_Action item_
Return all lines from the entries below in which the word "Execute" is present.

**** Material supplied

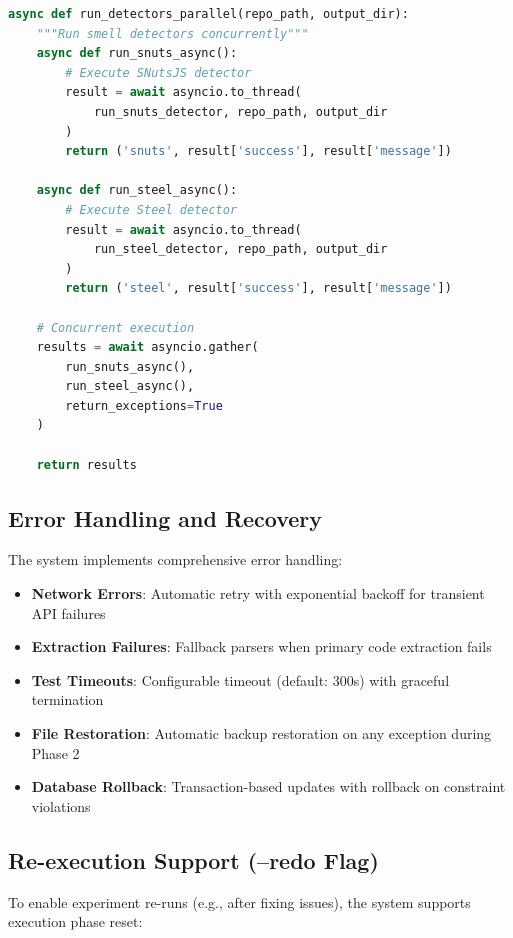 \begin{lstlisting}[language=Python, caption=Async Smell Detection]
async def run_detectors_parallel(repo_path, output_dir):
    """Run smell detectors concurrently"""
    async def run_snuts_async():
        # Execute SNutsJS detector
        result = await asyncio.to_thread(
            run_snuts_detector, repo_path, output_dir
        )
        return ('snuts', result['success'], result['message'])
    
    async def run_steel_async():
        # Execute Steel detector
        result = await asyncio.to_thread(
            run_steel_detector, repo_path, output_dir
        )
        return ('steel', result['success'], result['message'])
    
    # Concurrent execution
    results = await asyncio.gather(
        run_snuts_async(),
        run_steel_async(),
        return_exceptions=True
    )
    
    return results
\end{lstlisting}

\subsection{Error Handling and Recovery}

The system implements comprehensive error handling:

\begin{itemize}
    \item \textbf{Network Errors}: Automatic retry with exponential backoff for transient API failures
    \item \textbf{Extraction Failures}: Fallback parsers when primary code extraction fails
    \item \textbf{Test Timeouts}: Configurable timeout (default: 300s) with graceful termination
    \item \textbf{File Restoration}: Automatic backup restoration on any exception during Phase 2
    \item \textbf{Database Rollback}: Transaction-based updates with rollback on constraint violations
\end{itemize}

\subsection{Re-execution Support (--redo Flag)}

To enable experiment re-runs (e.g., after fixing issues), the system supports execution phase reset:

********

_Exercise answer_
        # Execute SNutsJS detector
        # Execute Steel detector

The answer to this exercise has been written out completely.